Sunday, March 6, 2016
Electile Dysfunction
Little Marco, lying Ted. Tumescent Donald. Dear John.
These guys do a better send up of themselves than SNL could ever hope to do. The nightmare continues: images of the White House dwarfed by an oversized TRUMP marquis, images of outsized Trump components that I try desperately to unsee. Without needing to boast, Canada is more alluring and intoxicating than Donald's energetic man parts could ever be. Even if he promised not to talk.
As I prepared for my trip to New York City this weekend, somebody asked me to sniff around, see if it's as Hillary-loving there as people think. What I discovered is this: I don't know. Word has it lots of folks still feel the "Bern" here, but nobody in my small cadre of revelers really talked about it. In fact, super Saturday passed before I even remembered it was Super Saturday, and I woke this morning with a pleasant hangover that had nothing to do with a buffoonish political debate.
Growing up in New York, I always assumed the rest of the country was just like us. It was a rude awakening, when my Greyhound busload of like-minded and like-raised teenagers pulled up to a luncheonette somewhere west of the Mississippi and east of the Rockies and the locals sitting on a bench outside looked as if they had just spotted a UFO. New Jersey, they whispered. Not New York. New Jersey. They couldn't go that extra step, couldn't wrap their minds around the real alien truth.
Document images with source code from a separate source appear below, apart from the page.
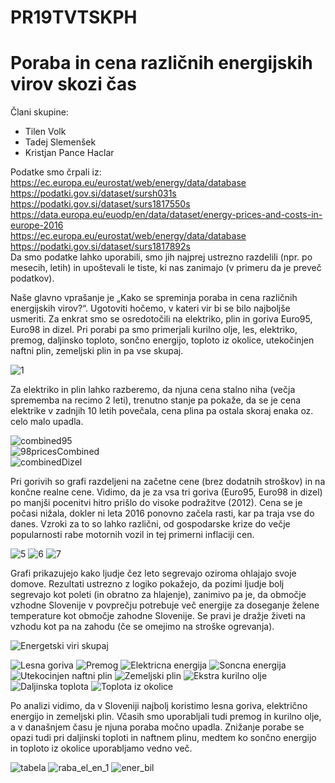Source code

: # PR19TVTSKPH
# Poraba in cena različnih energijskih virov skozi čas

Člani skupine:
- Tilen Volk
- Tadej Slemenšek
- Kristjan Pance Haclar

Podatke smo črpali iz:  
https://ec.europa.eu/eurostat/web/energy/data/database  
https://podatki.gov.si/dataset/sursh031s  
https://podatki.gov.si/dataset/surs1817550s  
https://data.europa.eu/euodp/en/data/dataset/energy-prices-and-costs-in-europe-2016  
https://ec.europa.eu/eurostat/web/energy/data/database  
https://podatki.gov.si/dataset/surs1817892s  
Da smo podatke lahko uporabili, smo jih najprej ustrezno razdelili (npr. po mesecih, letih) in upoštevali le tiste, ki nas zanimajo (v primeru da je preveč podatkov).

Naše glavno vprašanje je „Kako se spreminja poraba in cena različnih energijskih virov?“. Ugotoviti hočemo, v kateri vir bi se bilo najboljše usmeriti. Za enkrat smo se osredotočili na elektriko, plin in goriva Euro95, Euro98 in dizel. Pri porabi pa smo primerjali kurilno olje, les, elektriko, premog, daljinsko toploto, sončno energijo, toploto iz okolice, utekočinjen naftni plin, zemeljski plin in pa vse skupaj.

![1](https://user-images.githubusercontent.com/24211841/55436749-66892080-559d-11e9-8781-f9779c22019a.jpg)

Za elektriko in plin lahko razberemo, da njuna cena stalno niha (večja sprememba na recimo 2 leti), trenutno stanje pa pokaže, da se je cena elektrike v zadnjih 10 letih povečala, cena plina pa ostala skoraj enaka oz. celo malo upadla.

![combined95](https://user-images.githubusercontent.com/44469307/55429662-469d3100-558c-11e9-9afa-ea7274648ed8.png)<br/>
![98pricesCombined](https://user-images.githubusercontent.com/44469307/55429634-3be29c00-558c-11e9-8a30-7f4e8e38e956.png)<br/>
![combinedDizel](https://user-images.githubusercontent.com/44469307/55429676-4dc43f00-558c-11e9-846e-1c1e0bfcd63b.png)

Pri gorivih so grafi razdeljeni na začetne cene (brez dodatnih stroškov) in na končne realne cene. Vidimo, da je za vsa tri goriva (Euro95, Euro98 in dizel) po manjši pocenitvi hitro prišlo do visoke podražitve (2012). Cena se je počasi nižala, dokler ni leta 2016 ponovno začela rasti, kar pa traja vse do danes. Vzroki za to so lahko različni, od gospodarske krize do večje popularnosti rabe motornih vozil in tej primerni inflaciji cen.

![5](https://user-images.githubusercontent.com/24211841/55436784-7a348700-559d-11e9-8af6-df3748971c95.jpg)
![6](https://user-images.githubusercontent.com/24211841/55436793-7bfe4a80-559d-11e9-9d1a-25cff0872af1.jpg)
![7](https://user-images.githubusercontent.com/24211841/58386722-0abe9f00-8004-11e9-903c-ff6255dc62e5.jpg)

Grafi prikazujejo kako ljudje čez leto segrevajo oziroma ohlajajo svoje domove. Rezultati ustrezno z logiko pokažejo, da pozimi ljudje bolj segrevajo kot poleti (in obratno za hlajenje), zanimivo pa je, da območje vzhodne Slovenije v povprečju potrebuje več energije za doseganje želene temperature kot območje zahodne Slovenije. Se pravi je dražje živeti na vzhodu kot pa na zahodu (če se omejimo na stroške ogrevanja).

![Energetski viri skupaj](https://user-images.githubusercontent.com/44469307/58387188-2a0cfa80-800b-11e9-89cf-2f39dcfe0e91.png)<br>

![Lesna goriva](https://user-images.githubusercontent.com/44469307/55471266-a84fb080-5609-11e9-9968-8cb9984abc7c.png)
![Premog](https://user-images.githubusercontent.com/44469307/55471267-a84fb080-5609-11e9-998b-30b63e399302.png)
![Elektricna energija](https://user-images.githubusercontent.com/44469307/55471264-a7b71a00-5609-11e9-96b5-df5e9364392b.png)
![Soncna energija](https://user-images.githubusercontent.com/44469307/55471268-a8e84700-5609-11e9-8268-ba9b11dffb30.png)
![Utekocinjen naftni plin](https://user-images.githubusercontent.com/44469307/55471270-a8e84700-5609-11e9-83ff-6e4873009430.png)
![Zemeljski plin](https://user-images.githubusercontent.com/44469307/55471271-a8e84700-5609-11e9-954f-238046d3e87c.png)
![Ekstra kurilno olje](https://user-images.githubusercontent.com/44469307/55471263-a7b71a00-5609-11e9-9da9-e616cfcff6b6.png)
![Daljinska toplota](https://user-images.githubusercontent.com/44469307/55471262-a7b71a00-5609-11e9-9789-9ffcd59b9730.png)
![Toplota iz okolice](https://user-images.githubusercontent.com/44469307/55471269-a8e84700-5609-11e9-8c8e-4baf8169477c.png)


Po analizi vidimo, da v Sloveniji najbolj koristimo lesna goriva, električno energijo in zemeljski plin. Včasih smo uporabljali tudi premog in kurilno olje, a v današnjem času je njuna poraba močno upadla. Znižanje porabe se opazi tudi pri daljinski toploti in naftnem plinu, medtem ko sončno energijo in toploto iz okolice uporabljamo vedno več.

![tabela](https://user-images.githubusercontent.com/24211841/58386708-d0550200-8003-11e9-9713-ff3982726eed.png)
![raba_el_en_1](https://user-images.githubusercontent.com/24211841/58386711-db0f9700-8003-11e9-8270-2564d8b9c1d4.png)
![ener_bil](https://user-images.githubusercontent.com/24211841/58387470-e4523100-800e-11e9-8857-14b363cc52e7.png)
Wandering through Central Park on a crisp and sunny March afternoon, I fell in love again, as I always do, with New York. The colorful mosaic of people on the move, all at their own pace, always some small group paused along the sidelines for a chat or a photograph or just to take it all in. Performance art. In the heart of New York, a place that can seem alien and daunting and even distasteful to the uninitiated, I don't remember hearing a harsh word or witnessing anything rude, for an entire weekend.
Could this be just a tiny oasis in a country gone mad? Or was I simply too engrossed in personal contentment, thrilled to be among family and friends celebrating a much needed happy occasion in a year that has already begged for a do-over in so many ways. In the span of less than three months, I've been devastated by personal loss and, though it matters far less in the grand scheme of things, disheartened by the spectacle of American politics. My suspicion of politicians in general has turned into disgust, and I cannot help but wonder how this happened. Certainly, nobody in my little world gets it. My world, obviously as small as the world of the folks sitting on a bench somewhere between the Mississippi and the Rockies, as alien to me, maybe, as I was to them when I stepped off the Greyhound spaceship. I'd like to think we have all gotten better since the summer of 1975, when we didn't have social media bringing us together, that there's a clearer definition of good and evil that has nothing to do with race or religion or geography. But all I know is there are a whole lot of people out there, somewhere, who are buying into something that is at best comical, and at worst frightening, at least to me and the people I hang with, and I just don't get it.
Good things, like bad things, should happen in threes, and by my count, we still have some wiggle room on the good side. Maybe little Marco or lying Ted or tumescent Donald or poor, dear John will do something surprising, or rational, or good. I suppose there's always Canada, eh?